**ABOUT THIS TASK:**
Counting every line in the entries below where the word "databases" occurs, report how many there are. Give only that number.

(Extracted records)
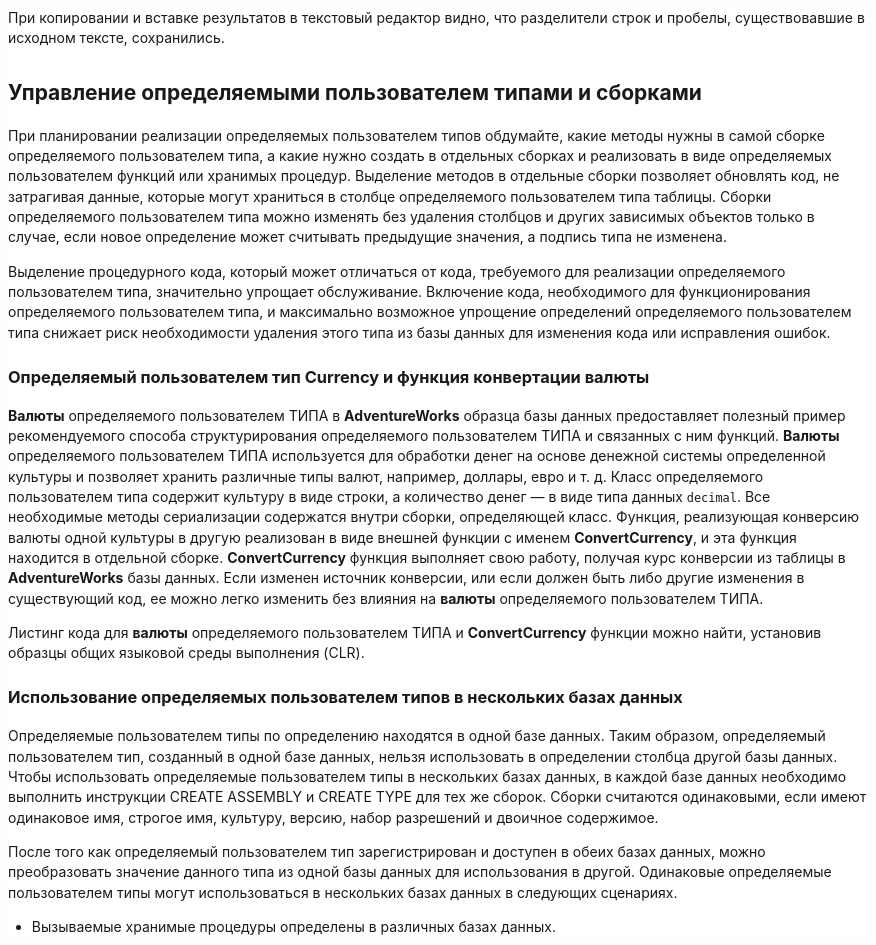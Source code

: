  При копировании и вставке результатов в текстовый редактор видно, что разделители строк и пробелы, существовавшие в исходном тексте, сохранились.  
  
## <a name="managing-udts-and-assemblies"></a>Управление определяемыми пользователем типами и сборками  
 При планировании реализации определяемых пользователем типов обдумайте, какие методы нужны в самой сборке определяемого пользователем типа, а какие нужно создать в отдельных сборках и реализовать в виде определяемых пользователем функций или хранимых процедур. Выделение методов в отдельные сборки позволяет обновлять код, не затрагивая данные, которые могут храниться в столбце определяемого пользователем типа таблицы. Сборки определяемого пользователем типа можно изменять без удаления столбцов и других зависимых объектов только в случае, если новое определение может считывать предыдущие значения, а подпись типа не изменена.  
  
 Выделение процедурного кода, который может отличаться от кода, требуемого для реализации определяемого пользователем типа, значительно упрощает обслуживание. Включение кода, необходимого для функционирования определяемого пользователем типа, и максимально возможное упрощение определений определяемого пользователем типа снижает риск необходимости удаления этого типа из базы данных для изменения кода или исправления ошибок.  
  
### <a name="the-currency-udt-and-currency-conversion-function"></a>Определяемый пользователем тип Currency и функция конвертации валюты  
 **Валюты** определяемого пользователем ТИПА в **AdventureWorks** образца базы данных предоставляет полезный пример рекомендуемого способа структурирования определяемого пользователем ТИПА и связанных с ним функций. **Валюты** определяемого пользователем ТИПА используется для обработки денег на основе денежной системы определенной культуры и позволяет хранить различные типы валют, например, доллары, евро и т. д. Класс определяемого пользователем типа содержит культуру в виде строки, а количество денег — в виде типа данных `decimal`. Все необходимые методы сериализации содержатся внутри сборки, определяющей класс. Функция, реализующая конверсию валюты одной культуры в другую реализован в виде внешней функции с именем **ConvertCurrency**, и эта функция находится в отдельной сборке. **ConvertCurrency** функция выполняет свою работу, получая курс конверсии из таблицы в **AdventureWorks** базы данных. Если изменен источник конверсии, или если должен быть либо другие изменения в существующий код, ее можно легко изменить без влияния на **валюты** определяемого пользователем ТИПА.  
  
 Листинг кода для **валюты** определяемого пользователем ТИПА и **ConvertCurrency** функции можно найти, установив образцы общих языковой среды выполнения (CLR).  
  
### <a name="using-udts-across-databases"></a>Использование определяемых пользователем типов в нескольких базах данных  
 Определяемые пользователем типы по определению находятся в одной базе данных. Таким образом, определяемый пользователем тип, созданный в одной базе данных, нельзя использовать в определении столбца другой базы данных. Чтобы использовать определяемые пользователем типы в нескольких базах данных, в каждой базе данных необходимо выполнить инструкции CREATE ASSEMBLY и CREATE TYPE для тех же сборок. Сборки считаются одинаковыми, если имеют одинаковое имя, строгое имя, культуру, версию, набор разрешений и двоичное содержимое.  
  
 После того как определяемый пользователем тип зарегистрирован и доступен в обеих базах данных, можно преобразовать значение данного типа из одной базы данных для использования в другой. Одинаковые определяемые пользователем типы могут использоваться в нескольких базах данных в следующих сценариях.  
  
-   Вызываемые хранимые процедуры определены в различных базах данных.  
  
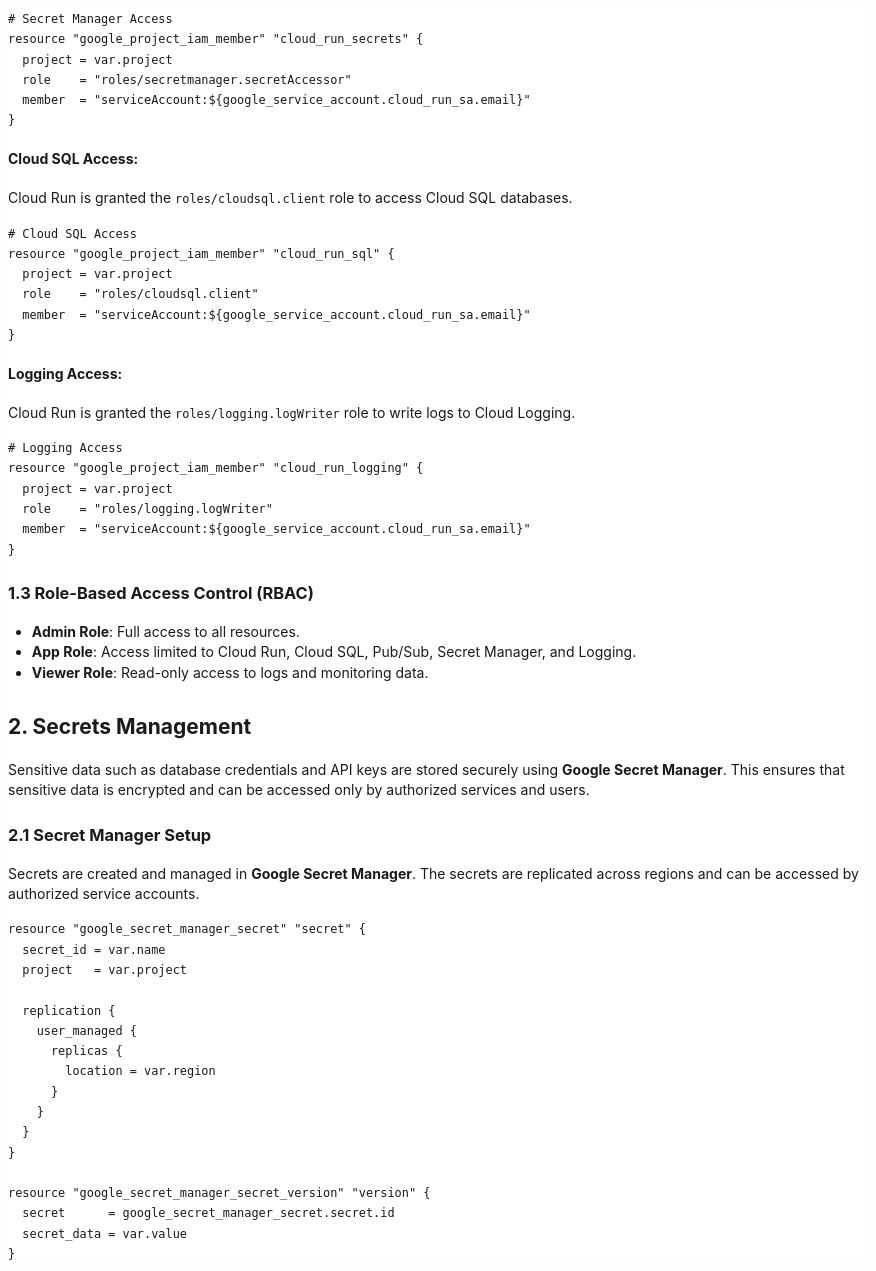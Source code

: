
 ```hcl
# Secret Manager Access
resource "google_project_iam_member" "cloud_run_secrets" {
  project = var.project
  role    = "roles/secretmanager.secretAccessor"
  member  = "serviceAccount:${google_service_account.cloud_run_sa.email}"
}
```

#### Cloud SQL Access:
Cloud Run is granted the `roles/cloudsql.client` role to access Cloud SQL databases.

```hcl
# Cloud SQL Access
resource "google_project_iam_member" "cloud_run_sql" {
  project = var.project
  role    = "roles/cloudsql.client"
  member  = "serviceAccount:${google_service_account.cloud_run_sa.email}"
}
```

#### Logging Access:
Cloud Run is granted the `roles/logging.logWriter` role to write logs to Cloud Logging.

```hcl
# Logging Access
resource "google_project_iam_member" "cloud_run_logging" {
  project = var.project
  role    = "roles/logging.logWriter"
  member  = "serviceAccount:${google_service_account.cloud_run_sa.email}"
}
```

### 1.3 **Role-Based Access Control (RBAC)**
- **Admin Role**: Full access to all resources.
- **App Role**: Access limited to Cloud Run, Cloud SQL, Pub/Sub, Secret Manager, and Logging.
- **Viewer Role**: Read-only access to logs and monitoring data.

## 2. **Secrets Management**

Sensitive data such as database credentials and API keys are stored securely using **Google Secret Manager**. This ensures that sensitive data is encrypted and can be accessed only by authorized services and users.

### 2.1 **Secret Manager Setup**
Secrets are created and managed in **Google Secret Manager**. The secrets are replicated across regions and can be accessed by authorized service accounts.

```hcl
resource "google_secret_manager_secret" "secret" {
  secret_id = var.name
  project   = var.project

  replication {
    user_managed {
      replicas {
        location = var.region
      }
    }
  }
}

resource "google_secret_manager_secret_version" "version" {
  secret      = google_secret_manager_secret.secret.id
  secret_data = var.value
}
```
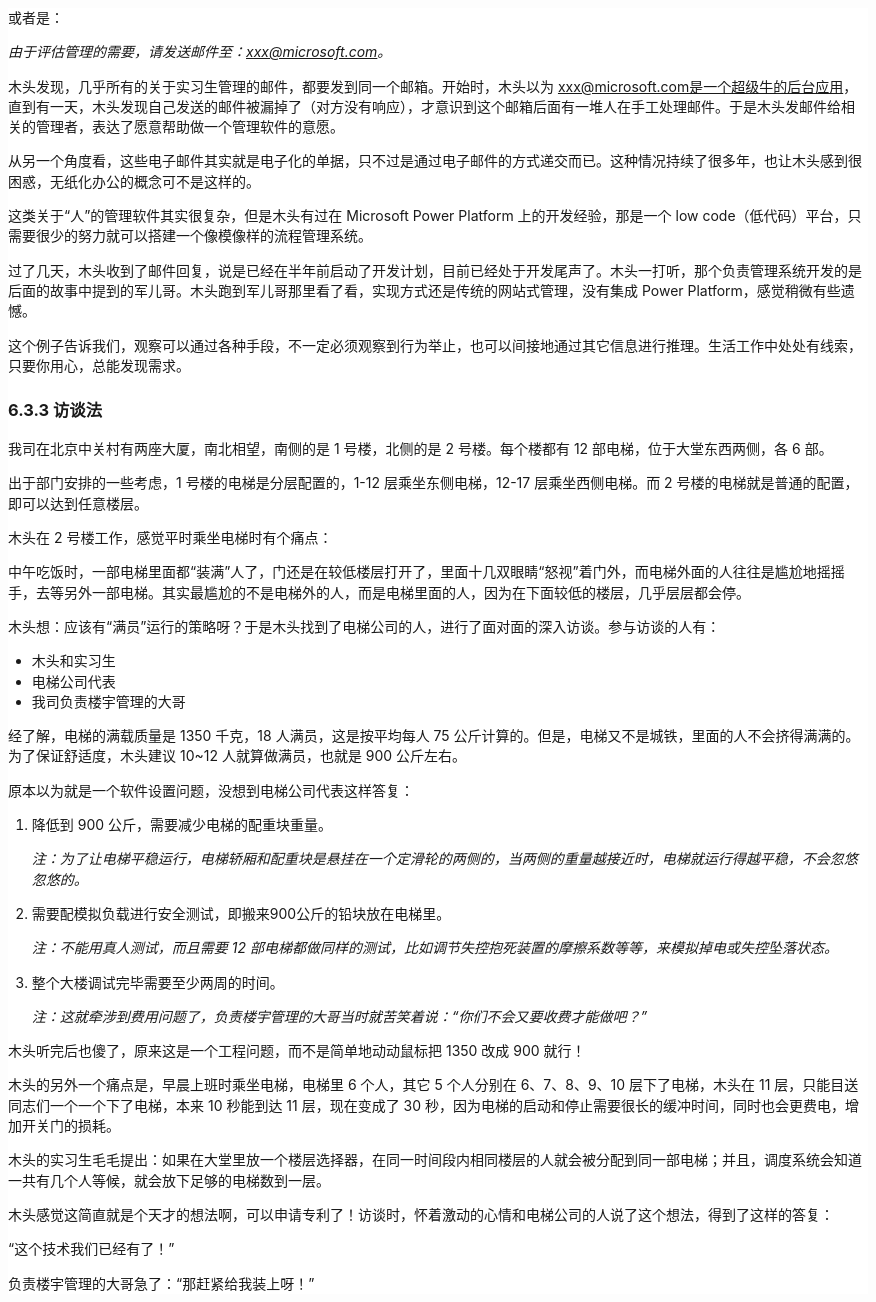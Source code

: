 或者是：

*由于评估管理的需要，请发送邮件至：xxx@microsoft.com。*

木头发现，几乎所有的关于实习生管理的邮件，都要发到同一个邮箱。开始时，木头以为 xxx@microsoft.com是一个超级牛的后台应用，直到有一天，木头发现自己发送的邮件被漏掉了（对方没有响应），才意识到这个邮箱后面有一堆人在手工处理邮件。于是木头发邮件给相关的管理者，表达了愿意帮助做一个管理软件的意愿。

从另一个角度看，这些电子邮件其实就是电子化的单据，只不过是通过电子邮件的方式递交而已。这种情况持续了很多年，也让木头感到很困惑，无纸化办公的概念可不是这样的。

这类关于“人”的管理软件其实很复杂，但是木头有过在 Microsoft Power Platform 上的开发经验，那是一个 low code（低代码）平台，只需要很少的努力就可以搭建一个像模像样的流程管理系统。

过了几天，木头收到了邮件回复，说是已经在半年前启动了开发计划，目前已经处于开发尾声了。木头一打听，那个负责管理系统开发的是后面的故事中提到的军儿哥。木头跑到军儿哥那里看了看，实现方式还是传统的网站式管理，没有集成 Power Platform，感觉稍微有些遗憾。

这个例子告诉我们，观察可以通过各种手段，不一定必须观察到行为举止，也可以间接地通过其它信息进行推理。生活工作中处处有线索，只要你用心，总能发现需求。

### 6.3.3 访谈法

我司在北京中关村有两座大厦，南北相望，南侧的是 1 号楼，北侧的是 2 号楼。每个楼都有 12 部电梯，位于大堂东西两侧，各 6 部。

出于部门安排的一些考虑，1 号楼的电梯是分层配置的，1-12 层乘坐东侧电梯，12-17 层乘坐西侧电梯。而 2 号楼的电梯就是普通的配置，即可以达到任意楼层。

木头在 2 号楼工作，感觉平时乘坐电梯时有个痛点：

中午吃饭时，一部电梯里面都“装满”人了，门还是在较低楼层打开了，里面十几双眼睛“怒视”着门外，而电梯外面的人往往是尴尬地摇摇手，去等另外一部电梯。其实最尴尬的不是电梯外的人，而是电梯里面的人，因为在下面较低的楼层，几乎层层都会停。

木头想：应该有“满员”运行的策略呀？于是木头找到了电梯公司的人，进行了面对面的深入访谈。参与访谈的人有：

- 木头和实习生
- 电梯公司代表
- 我司负责楼宇管理的大哥

经了解，电梯的满载质量是 1350 千克，18 人满员，这是按平均每人 75 公斤计算的。但是，电梯又不是城铁，里面的人不会挤得满满的。为了保证舒适度，木头建议 10~12 人就算做满员，也就是 900 公斤左右。

原本以为就是一个软件设置问题，没想到电梯公司代表这样答复：

1. 降低到 900 公斤，需要减少电梯的配重块重量。
   
   *注：为了让电梯平稳运行，电梯轿厢和配重块是悬挂在一个定滑轮的两侧的，当两侧的重量越接近时，电梯就运行得越平稳，不会忽悠忽悠的。*

2. 需要配模拟负载进行安全测试，即搬来900公斤的铅块放在电梯里。

    *注：不能用真人测试，而且需要 12 部电梯都做同样的测试，比如调节失控抱死装置的摩擦系数等等，来模拟掉电或失控坠落状态。*

3. 整个大楼调试完毕需要至少两周的时间。

    *注：这就牵涉到费用问题了，负责楼宇管理的大哥当时就苦笑着说：“你们不会又要收费才能做吧？”*

木头听完后也傻了，原来这是一个工程问题，而不是简单地动动鼠标把 1350 改成 900 就行！

木头的另外一个痛点是，早晨上班时乘坐电梯，电梯里 6 个人，其它 5 个人分别在 6、7、8、9、10 层下了电梯，木头在 11 层，只能目送同志们一个一个下了电梯，本来 10 秒能到达 11 层，现在变成了 30 秒，因为电梯的启动和停止需要很长的缓冲时间，同时也会更费电，增加开关门的损耗。

木头的实习生毛毛提出：如果在大堂里放一个楼层选择器，在同一时间段内相同楼层的人就会被分配到同一部电梯；并且，调度系统会知道一共有几个人等候，就会放下足够的电梯数到一层。

木头感觉这简直就是个天才的想法啊，可以申请专利了！访谈时，怀着激动的心情和电梯公司的人说了这个想法，得到了这样的答复：

“这个技术我们已经有了！”

负责楼宇管理的大哥急了：“那赶紧给我装上呀！”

**YOUR RESPONSE:**
2